Voorheen zag je gladiolen en dahlia’s bijna alleen in een snijbloementuin. Door in oktober de knollen te rooien en die op een droge, vorstvrije plaats te laten overwinteren, kon je jaren met dezelfde knollen doen. Bewaren in droge turfmolm of houtmot gaat ook heel goed. Iedere zomer als de onderste knop kleur vertoont, kun je een mooie bos gladiolen snijden. Het zijn bloemen voor een grote vaas, want ze vragen wel ruimte.
Als je ze snijdt als de onderste bloem zich begint te openen en je zet ze alleen in water, zonder snijbloemenvoedsel, komen bijna alle bloemknoppen uit. Met snijbloemenvoedsel gaat het nog beter en blijven de bloemen beter op kleur.

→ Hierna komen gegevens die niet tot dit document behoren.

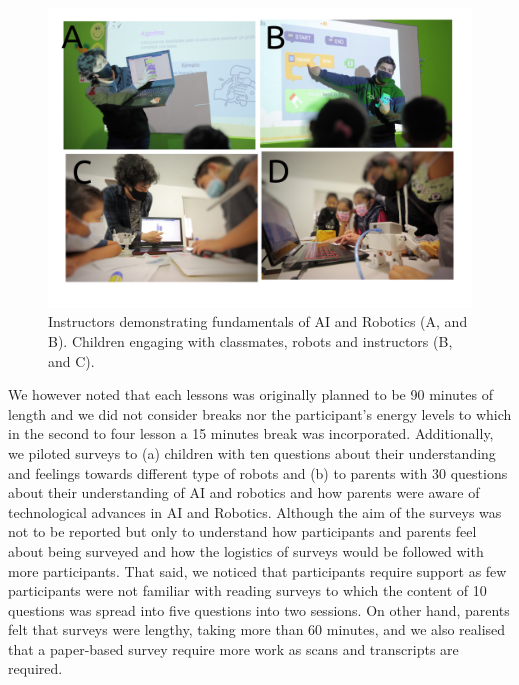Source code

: \documentclass[conference]{IEEEtran}
\begin{document}
\begin{figure}[tbp]
    \includegraphics[width=\linewidth]{piloting-workshops/versions/drawing-v00.png} %
    \caption{
        Instructors demonstrating fundamentals of AI and Robotics (A, and B). 
        Children engaging with classmates, robots and instructors (B, and C).
        }
    \label{fig:pilot}
\end{figure}

We however noted that each lessons was originally planned to be 90 minutes of length and we did not consider breaks nor the participant's energy levels to which in the second to four lesson a 15 minutes break was incorporated.
Additionally, we piloted surveys to (a) children with ten questions about their understanding and feelings towards different type of robots and (b) to parents with 30 questions about their understanding of AI and robotics and how parents were aware of  technological advances in AI and Robotics.
Although the aim of the surveys was not to be reported but only to understand how participants and parents feel about being surveyed and how the logistics of surveys would be followed with more participants.
That said, we noticed that participants require support as few participants were not familiar with reading surveys to which the content of 10 questions was spread into five questions into two sessions.
On other hand, parents felt that surveys were lengthy, taking more than 60 minutes, and we also realised that a paper-based survey require more work as scans and transcripts are required. 
\end{document}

Ook als ze in een ruime vaas gezet worden en de bloemen breed uitwaaieren, staan de bloemaren de volgende dag toch recht omhoog. Dit heet geotropie. Je ziet het ook bij leeuwenbek. Deze bloemen dienen zelfs in verticale stand vervoerd te worden.
Wie het bezwaarlijk vindt om de knollen te rooien, kan ze ook in de grond laten zitten. Als het niet hard vriest, overleven ze de winter en komen ze in het voorjaar weer op. Eventueel bij vorst er wat oud blad overheen aanbrengen. Plant de knollen wel 10-15 cm diep. Dat biedt meer garantie op overleving en bovendien staan ze dan wat steviger.

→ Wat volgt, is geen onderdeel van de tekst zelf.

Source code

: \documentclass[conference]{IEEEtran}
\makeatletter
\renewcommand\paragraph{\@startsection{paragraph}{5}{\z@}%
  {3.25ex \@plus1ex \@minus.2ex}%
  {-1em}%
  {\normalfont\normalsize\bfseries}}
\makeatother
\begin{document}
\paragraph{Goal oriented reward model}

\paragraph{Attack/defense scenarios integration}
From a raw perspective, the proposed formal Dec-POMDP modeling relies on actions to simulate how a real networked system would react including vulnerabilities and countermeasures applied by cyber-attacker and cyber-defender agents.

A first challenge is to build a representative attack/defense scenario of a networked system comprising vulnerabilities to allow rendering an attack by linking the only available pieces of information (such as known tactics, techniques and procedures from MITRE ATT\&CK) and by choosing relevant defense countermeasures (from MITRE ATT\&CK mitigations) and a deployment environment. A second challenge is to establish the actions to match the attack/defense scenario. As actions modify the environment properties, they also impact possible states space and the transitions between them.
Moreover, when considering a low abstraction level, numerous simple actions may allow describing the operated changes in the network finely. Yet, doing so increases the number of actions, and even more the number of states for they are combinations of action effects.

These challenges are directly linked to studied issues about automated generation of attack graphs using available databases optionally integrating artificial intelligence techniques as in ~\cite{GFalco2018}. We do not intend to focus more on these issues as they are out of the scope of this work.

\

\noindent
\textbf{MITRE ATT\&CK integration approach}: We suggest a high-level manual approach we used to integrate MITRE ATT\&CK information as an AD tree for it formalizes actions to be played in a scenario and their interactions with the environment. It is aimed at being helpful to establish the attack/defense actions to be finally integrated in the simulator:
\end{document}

Het vermeerderen van gladiolen gebeurt meestal door de vele kleine knolletjes (kralen) die aan de moederknol ontstaan in het voorjaar uit te zaaien. In twee tot drie jaar zijn dit weer bloeibare knollen.
Zwaardlelie
Gladiool, ook wel zwaardlelie genoemd, ontleend zijn naam aan het zwaardvormig blad. Gladiolus betekent klein zwaard. Het geslacht Gladiool behoort tot de familie van de irisachtigen. Het is nauw verwant met Crocosmia (Montbretia) die we ook als overblijvende tuinplant kennen.
De grootbloemige rassen zijn vooral bekend en die tref je vaak in tuinen aan, maar er zijn ook klein bloemige typen, die meestal vroeger bloeien maar minder opvallend zijn. Er zijn ongeveer 200 verschillende soorten in het wild. Door kruisen heeft men heel veel nieuwe rassen gemaakt, die wel in de vorm, maar niet in aantal en grootte van de bloem op hun in het wild levende ouders lijken.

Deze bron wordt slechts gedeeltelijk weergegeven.